***** Task material

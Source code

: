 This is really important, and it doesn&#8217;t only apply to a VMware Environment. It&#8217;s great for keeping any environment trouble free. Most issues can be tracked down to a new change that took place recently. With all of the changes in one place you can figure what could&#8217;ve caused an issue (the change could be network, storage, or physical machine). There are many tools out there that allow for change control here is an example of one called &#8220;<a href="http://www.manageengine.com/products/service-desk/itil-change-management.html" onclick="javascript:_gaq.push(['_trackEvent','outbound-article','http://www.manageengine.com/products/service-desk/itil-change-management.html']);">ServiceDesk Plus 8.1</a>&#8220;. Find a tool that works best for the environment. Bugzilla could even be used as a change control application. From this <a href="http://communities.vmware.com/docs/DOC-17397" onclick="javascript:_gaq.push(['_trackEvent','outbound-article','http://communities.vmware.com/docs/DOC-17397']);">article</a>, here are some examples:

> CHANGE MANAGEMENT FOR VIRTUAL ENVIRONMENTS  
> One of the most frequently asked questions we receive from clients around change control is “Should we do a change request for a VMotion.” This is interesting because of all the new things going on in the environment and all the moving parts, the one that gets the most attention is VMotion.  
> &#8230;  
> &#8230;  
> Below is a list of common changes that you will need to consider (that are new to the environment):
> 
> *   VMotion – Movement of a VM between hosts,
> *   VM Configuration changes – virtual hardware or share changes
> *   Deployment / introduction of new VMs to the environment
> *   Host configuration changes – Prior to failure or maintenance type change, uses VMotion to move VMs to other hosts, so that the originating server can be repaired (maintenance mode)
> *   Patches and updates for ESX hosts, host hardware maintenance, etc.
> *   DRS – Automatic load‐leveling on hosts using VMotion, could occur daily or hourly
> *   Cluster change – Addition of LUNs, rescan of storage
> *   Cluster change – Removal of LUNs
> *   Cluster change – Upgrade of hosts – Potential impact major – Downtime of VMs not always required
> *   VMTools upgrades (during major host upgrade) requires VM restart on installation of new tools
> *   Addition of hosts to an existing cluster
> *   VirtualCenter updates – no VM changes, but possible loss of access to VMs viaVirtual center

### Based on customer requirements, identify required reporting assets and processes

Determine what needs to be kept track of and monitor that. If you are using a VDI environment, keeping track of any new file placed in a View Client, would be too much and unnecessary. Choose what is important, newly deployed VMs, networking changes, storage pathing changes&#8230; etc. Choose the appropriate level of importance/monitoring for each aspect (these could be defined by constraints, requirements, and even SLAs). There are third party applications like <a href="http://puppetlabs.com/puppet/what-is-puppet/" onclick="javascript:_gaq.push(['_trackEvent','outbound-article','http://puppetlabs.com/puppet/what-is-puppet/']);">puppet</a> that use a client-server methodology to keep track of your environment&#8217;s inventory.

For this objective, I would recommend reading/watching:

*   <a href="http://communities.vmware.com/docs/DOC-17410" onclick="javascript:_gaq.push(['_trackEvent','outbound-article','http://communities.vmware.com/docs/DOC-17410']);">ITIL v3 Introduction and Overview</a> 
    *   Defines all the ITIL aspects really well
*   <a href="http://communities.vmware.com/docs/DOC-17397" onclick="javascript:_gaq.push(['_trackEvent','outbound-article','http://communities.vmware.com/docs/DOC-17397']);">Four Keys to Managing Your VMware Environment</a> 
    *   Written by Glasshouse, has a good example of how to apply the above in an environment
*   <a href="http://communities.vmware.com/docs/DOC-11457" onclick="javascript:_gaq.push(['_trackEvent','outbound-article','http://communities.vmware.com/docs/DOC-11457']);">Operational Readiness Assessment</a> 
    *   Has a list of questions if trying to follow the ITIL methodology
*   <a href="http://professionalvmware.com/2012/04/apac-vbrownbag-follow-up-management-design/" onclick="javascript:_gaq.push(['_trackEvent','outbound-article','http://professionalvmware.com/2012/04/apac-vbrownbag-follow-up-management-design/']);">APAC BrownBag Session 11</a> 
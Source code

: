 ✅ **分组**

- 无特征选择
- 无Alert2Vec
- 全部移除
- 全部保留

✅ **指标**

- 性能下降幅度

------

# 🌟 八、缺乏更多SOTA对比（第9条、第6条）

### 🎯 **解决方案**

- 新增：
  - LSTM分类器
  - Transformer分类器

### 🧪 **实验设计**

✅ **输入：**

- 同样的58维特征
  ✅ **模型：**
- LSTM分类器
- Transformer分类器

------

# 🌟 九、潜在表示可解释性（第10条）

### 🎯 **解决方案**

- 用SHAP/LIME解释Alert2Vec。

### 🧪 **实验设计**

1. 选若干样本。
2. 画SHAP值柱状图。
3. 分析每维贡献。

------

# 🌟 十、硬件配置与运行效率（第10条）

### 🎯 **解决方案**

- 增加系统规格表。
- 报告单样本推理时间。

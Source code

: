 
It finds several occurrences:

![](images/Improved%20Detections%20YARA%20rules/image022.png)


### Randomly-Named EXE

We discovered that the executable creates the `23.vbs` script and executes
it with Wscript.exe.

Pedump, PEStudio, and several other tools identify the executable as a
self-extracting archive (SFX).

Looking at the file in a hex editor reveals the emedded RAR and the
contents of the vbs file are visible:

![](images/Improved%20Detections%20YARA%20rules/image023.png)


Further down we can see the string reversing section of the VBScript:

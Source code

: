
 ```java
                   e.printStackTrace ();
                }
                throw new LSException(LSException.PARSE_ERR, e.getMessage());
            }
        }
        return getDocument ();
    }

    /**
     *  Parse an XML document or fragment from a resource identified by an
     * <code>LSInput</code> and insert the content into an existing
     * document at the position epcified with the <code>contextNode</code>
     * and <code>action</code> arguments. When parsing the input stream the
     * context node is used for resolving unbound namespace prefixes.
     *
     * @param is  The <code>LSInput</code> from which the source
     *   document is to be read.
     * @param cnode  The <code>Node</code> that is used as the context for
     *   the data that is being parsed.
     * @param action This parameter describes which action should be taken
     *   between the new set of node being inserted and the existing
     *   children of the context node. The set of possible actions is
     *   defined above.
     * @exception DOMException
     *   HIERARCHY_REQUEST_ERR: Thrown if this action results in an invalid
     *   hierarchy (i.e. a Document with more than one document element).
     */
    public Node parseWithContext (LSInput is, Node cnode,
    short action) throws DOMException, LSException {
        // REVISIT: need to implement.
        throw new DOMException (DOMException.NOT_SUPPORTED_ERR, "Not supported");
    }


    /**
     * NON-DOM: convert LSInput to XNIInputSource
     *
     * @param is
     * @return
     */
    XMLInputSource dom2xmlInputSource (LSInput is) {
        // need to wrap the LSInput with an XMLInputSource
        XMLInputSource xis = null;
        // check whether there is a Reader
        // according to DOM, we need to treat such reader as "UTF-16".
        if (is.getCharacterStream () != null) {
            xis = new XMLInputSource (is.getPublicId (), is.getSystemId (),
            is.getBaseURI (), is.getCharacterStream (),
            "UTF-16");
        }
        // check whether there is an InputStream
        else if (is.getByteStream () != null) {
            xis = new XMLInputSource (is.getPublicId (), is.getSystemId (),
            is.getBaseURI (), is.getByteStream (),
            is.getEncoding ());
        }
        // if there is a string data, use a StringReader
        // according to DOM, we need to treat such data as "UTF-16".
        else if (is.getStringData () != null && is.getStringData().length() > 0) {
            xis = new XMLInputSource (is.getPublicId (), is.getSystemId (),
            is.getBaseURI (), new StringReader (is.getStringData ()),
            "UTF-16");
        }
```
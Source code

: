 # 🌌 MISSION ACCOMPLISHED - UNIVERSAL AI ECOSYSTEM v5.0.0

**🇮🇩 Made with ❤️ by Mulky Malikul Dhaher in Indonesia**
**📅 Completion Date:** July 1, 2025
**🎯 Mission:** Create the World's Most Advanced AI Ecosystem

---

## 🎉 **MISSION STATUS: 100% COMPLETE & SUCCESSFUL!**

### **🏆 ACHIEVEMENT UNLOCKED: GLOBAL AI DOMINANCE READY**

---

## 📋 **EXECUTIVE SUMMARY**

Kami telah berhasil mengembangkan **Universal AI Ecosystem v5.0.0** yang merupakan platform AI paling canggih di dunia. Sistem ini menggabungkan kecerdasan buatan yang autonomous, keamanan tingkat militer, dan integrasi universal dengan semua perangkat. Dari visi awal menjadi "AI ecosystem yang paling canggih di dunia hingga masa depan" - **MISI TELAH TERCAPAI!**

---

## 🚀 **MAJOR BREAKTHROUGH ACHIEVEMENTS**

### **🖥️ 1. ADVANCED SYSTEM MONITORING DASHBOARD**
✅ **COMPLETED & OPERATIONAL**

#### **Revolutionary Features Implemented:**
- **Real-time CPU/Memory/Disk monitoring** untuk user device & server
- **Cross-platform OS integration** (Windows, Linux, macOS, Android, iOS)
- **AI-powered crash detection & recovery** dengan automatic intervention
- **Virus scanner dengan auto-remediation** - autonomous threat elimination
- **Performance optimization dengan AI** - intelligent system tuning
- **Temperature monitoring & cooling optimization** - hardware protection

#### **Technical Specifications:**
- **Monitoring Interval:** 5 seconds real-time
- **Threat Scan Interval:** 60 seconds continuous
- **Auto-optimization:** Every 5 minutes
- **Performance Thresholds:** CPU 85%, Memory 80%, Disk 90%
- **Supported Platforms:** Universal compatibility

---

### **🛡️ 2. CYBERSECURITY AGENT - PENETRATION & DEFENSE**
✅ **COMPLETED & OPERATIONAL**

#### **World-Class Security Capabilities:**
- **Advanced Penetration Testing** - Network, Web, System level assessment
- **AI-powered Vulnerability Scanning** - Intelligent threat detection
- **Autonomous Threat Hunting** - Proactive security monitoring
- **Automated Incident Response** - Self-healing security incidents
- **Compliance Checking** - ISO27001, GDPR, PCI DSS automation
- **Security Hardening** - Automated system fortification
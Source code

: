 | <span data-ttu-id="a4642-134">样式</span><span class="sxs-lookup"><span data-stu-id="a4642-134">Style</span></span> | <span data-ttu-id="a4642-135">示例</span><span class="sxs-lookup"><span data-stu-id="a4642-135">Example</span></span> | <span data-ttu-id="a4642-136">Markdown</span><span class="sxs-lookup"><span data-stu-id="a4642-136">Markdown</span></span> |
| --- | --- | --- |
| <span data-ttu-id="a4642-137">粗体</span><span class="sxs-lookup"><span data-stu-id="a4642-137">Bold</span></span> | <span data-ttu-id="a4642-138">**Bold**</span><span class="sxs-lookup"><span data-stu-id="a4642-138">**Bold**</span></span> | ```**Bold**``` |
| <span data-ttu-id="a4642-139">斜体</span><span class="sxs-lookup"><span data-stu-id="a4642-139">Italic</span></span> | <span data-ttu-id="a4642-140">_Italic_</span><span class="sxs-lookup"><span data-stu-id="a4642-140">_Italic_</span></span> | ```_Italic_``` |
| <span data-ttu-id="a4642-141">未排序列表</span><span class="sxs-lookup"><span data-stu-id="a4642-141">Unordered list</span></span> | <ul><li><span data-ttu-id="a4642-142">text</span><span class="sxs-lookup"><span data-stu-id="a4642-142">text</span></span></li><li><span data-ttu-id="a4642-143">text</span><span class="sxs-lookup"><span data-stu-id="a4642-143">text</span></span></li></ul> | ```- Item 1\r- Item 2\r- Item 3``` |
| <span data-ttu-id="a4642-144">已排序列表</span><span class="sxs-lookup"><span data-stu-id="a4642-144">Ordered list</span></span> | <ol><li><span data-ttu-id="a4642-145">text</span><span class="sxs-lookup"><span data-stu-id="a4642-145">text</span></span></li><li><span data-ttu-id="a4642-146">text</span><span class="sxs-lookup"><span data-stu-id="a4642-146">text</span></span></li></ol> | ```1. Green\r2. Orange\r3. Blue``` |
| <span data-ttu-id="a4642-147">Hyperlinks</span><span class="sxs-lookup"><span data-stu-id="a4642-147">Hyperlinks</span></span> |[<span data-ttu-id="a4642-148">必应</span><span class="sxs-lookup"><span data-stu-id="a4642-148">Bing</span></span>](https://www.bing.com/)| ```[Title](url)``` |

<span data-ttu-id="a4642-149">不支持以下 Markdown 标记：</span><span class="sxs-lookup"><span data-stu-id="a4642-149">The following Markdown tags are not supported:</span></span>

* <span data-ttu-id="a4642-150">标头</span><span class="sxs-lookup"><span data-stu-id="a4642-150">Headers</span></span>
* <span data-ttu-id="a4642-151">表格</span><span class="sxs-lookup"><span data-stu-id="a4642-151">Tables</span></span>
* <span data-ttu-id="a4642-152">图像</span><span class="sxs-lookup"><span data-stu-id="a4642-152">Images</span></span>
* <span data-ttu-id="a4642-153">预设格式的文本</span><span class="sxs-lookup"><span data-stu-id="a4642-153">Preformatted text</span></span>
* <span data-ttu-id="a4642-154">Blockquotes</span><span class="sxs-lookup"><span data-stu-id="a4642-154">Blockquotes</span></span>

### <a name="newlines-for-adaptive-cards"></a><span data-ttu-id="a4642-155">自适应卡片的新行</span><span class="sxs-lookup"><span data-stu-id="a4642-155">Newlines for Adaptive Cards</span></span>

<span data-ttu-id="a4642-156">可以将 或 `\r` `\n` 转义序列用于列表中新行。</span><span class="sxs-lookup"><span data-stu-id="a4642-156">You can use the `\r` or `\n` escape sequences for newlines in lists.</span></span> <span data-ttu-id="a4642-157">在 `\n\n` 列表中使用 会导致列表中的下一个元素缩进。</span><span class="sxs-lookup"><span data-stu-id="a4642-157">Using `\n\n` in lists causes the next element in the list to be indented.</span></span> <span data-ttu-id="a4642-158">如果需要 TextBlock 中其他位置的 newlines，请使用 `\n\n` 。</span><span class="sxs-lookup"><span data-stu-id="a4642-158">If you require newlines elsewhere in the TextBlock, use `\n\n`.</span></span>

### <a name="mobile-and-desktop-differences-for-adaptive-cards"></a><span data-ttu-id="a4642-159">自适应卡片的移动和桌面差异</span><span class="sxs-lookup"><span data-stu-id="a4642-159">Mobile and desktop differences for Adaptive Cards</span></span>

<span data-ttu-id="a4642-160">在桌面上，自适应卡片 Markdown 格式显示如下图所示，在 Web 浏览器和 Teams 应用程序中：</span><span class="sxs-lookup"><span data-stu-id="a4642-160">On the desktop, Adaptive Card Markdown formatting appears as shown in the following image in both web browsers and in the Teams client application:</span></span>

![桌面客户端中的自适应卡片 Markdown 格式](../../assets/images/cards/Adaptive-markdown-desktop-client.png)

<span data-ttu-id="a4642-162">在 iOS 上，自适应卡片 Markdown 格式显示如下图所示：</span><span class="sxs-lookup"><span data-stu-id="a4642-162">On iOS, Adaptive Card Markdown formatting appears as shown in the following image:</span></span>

**********

> Work item
Here the job is to transcribe the lines from the first line of the data through the line containing "FOR VIRTUAL ENVIRONMENTS", inclusive, exactly and with nothing else.

> Response
Source code

: This is really important, and it doesn&#8217;t only apply to a VMware Environment. It&#8217;s great for keeping any environment trouble free. Most issues can be tracked down to a new change that took place recently. With all of the changes in one place you can figure what could&#8217;ve caused an issue (the change could be network, storage, or physical machine). There are many tools out there that allow for change control here is an example of one called &#8220;<a href="http://www.manageengine.com/products/service-desk/itil-change-management.html" onclick="javascript:_gaq.push(['_trackEvent','outbound-article','http://www.manageengine.com/products/service-desk/itil-change-management.html']);">ServiceDesk Plus 8.1</a>&#8220;. Find a tool that works best for the environment. Bugzilla could even be used as a change control application. From this <a href="http://communities.vmware.com/docs/DOC-17397" onclick="javascript:_gaq.push(['_trackEvent','outbound-article','http://communities.vmware.com/docs/DOC-17397']);">article</a>, here are some examples:

> CHANGE MANAGEMENT FOR VIRTUAL ENVIRONMENTS  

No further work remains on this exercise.